For the records below, give the number of lines in which "above" appears, and add nothing else.

***** Provided data

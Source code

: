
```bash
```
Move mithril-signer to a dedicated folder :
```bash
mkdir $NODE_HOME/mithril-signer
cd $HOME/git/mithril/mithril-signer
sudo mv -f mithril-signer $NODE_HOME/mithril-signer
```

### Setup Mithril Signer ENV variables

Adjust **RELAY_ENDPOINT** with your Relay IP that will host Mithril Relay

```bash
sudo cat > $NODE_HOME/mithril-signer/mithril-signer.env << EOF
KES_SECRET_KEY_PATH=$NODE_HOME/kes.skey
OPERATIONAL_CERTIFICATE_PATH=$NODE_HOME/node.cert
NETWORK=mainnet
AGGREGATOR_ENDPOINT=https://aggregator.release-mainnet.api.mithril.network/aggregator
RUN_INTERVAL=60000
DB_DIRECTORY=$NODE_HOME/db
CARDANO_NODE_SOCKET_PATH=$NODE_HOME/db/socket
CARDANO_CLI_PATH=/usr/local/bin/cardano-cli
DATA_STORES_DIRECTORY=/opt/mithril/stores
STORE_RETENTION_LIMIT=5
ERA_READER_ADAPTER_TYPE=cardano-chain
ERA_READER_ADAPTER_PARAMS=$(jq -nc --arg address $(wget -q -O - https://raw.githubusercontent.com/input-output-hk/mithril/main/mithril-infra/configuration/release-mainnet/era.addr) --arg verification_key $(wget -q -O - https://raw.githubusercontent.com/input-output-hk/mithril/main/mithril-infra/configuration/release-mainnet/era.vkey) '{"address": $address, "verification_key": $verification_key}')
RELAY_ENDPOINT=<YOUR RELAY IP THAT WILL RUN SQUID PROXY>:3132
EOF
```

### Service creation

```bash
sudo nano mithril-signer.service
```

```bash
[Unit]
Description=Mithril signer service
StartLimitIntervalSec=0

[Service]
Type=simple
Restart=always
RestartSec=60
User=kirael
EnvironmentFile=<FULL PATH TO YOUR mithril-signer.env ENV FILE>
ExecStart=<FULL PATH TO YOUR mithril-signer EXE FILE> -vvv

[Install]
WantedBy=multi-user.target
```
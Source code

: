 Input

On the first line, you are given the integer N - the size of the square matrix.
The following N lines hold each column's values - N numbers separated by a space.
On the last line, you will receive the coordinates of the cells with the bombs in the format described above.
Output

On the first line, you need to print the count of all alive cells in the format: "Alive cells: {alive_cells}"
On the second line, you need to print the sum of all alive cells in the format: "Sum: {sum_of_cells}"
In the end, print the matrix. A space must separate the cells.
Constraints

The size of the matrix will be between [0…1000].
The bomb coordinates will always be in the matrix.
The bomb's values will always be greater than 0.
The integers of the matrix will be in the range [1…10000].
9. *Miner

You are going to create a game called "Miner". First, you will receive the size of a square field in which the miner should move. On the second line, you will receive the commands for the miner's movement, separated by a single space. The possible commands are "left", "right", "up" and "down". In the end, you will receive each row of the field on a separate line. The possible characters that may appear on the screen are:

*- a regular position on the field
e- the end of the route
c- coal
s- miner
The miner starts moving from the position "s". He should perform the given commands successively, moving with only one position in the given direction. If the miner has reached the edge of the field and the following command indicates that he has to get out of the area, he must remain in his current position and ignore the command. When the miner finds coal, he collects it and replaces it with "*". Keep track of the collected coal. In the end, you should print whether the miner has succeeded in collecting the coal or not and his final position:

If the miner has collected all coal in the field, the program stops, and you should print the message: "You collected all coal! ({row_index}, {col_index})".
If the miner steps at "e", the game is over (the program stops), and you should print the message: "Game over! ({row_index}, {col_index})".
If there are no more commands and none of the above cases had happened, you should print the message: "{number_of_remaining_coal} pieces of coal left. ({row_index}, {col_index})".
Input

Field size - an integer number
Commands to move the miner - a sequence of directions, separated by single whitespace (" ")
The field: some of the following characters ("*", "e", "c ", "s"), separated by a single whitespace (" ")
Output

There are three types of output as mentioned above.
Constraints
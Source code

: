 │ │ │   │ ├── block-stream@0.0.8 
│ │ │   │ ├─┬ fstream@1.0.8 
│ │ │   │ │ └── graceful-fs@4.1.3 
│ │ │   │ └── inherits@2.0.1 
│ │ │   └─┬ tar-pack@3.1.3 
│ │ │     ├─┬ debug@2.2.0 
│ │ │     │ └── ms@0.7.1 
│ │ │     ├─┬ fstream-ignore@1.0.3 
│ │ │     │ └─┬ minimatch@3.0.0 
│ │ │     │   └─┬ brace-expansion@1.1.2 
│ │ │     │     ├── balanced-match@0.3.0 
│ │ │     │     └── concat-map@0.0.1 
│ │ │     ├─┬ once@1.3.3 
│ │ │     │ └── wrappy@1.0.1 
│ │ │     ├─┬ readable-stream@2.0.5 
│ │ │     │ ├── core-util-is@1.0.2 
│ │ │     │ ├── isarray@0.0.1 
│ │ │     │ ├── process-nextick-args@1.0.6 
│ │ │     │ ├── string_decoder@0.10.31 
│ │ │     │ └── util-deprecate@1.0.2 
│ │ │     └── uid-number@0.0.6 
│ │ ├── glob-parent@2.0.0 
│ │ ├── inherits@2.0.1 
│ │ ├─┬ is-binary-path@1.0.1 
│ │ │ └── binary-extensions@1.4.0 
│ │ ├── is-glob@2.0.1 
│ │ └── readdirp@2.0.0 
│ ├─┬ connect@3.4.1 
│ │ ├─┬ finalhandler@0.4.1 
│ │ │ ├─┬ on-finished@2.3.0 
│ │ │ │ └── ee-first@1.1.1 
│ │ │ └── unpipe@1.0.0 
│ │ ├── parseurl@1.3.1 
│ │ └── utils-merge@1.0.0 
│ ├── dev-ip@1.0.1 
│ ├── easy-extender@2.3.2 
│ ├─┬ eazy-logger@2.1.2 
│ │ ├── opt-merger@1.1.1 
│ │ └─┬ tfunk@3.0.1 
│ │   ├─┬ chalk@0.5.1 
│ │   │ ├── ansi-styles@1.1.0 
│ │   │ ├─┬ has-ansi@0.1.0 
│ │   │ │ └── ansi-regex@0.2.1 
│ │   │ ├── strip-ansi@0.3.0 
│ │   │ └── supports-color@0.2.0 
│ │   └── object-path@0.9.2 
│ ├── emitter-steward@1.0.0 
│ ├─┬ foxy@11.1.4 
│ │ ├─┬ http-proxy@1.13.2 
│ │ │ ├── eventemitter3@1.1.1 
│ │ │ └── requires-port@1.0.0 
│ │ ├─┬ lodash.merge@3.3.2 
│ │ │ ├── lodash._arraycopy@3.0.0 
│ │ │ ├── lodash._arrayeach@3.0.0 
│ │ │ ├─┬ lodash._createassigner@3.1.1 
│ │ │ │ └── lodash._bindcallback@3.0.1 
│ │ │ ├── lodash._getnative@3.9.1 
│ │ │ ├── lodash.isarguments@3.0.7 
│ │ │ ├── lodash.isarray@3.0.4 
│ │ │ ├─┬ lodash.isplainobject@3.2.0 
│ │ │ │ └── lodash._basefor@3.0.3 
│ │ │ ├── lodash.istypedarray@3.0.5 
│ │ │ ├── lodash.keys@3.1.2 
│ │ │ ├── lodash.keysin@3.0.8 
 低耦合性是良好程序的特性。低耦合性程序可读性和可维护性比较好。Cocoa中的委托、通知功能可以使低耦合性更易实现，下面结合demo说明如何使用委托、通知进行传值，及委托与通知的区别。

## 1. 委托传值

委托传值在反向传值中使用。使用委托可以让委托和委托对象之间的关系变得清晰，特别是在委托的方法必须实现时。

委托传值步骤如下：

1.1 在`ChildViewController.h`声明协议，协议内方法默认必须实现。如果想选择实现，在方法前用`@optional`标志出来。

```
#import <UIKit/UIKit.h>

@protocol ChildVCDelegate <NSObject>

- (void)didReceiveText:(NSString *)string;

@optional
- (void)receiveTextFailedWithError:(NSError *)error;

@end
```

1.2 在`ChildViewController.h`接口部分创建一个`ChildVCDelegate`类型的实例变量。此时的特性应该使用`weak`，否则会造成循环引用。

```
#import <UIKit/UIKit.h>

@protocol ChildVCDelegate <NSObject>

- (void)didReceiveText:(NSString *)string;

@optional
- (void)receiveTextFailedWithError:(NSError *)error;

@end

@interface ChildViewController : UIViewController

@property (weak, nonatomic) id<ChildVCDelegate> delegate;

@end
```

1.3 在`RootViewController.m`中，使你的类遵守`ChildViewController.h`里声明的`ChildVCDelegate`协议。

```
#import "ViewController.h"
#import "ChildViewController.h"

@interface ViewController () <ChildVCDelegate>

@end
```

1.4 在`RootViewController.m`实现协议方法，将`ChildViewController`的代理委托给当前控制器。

**********

Answer to this exercise. 3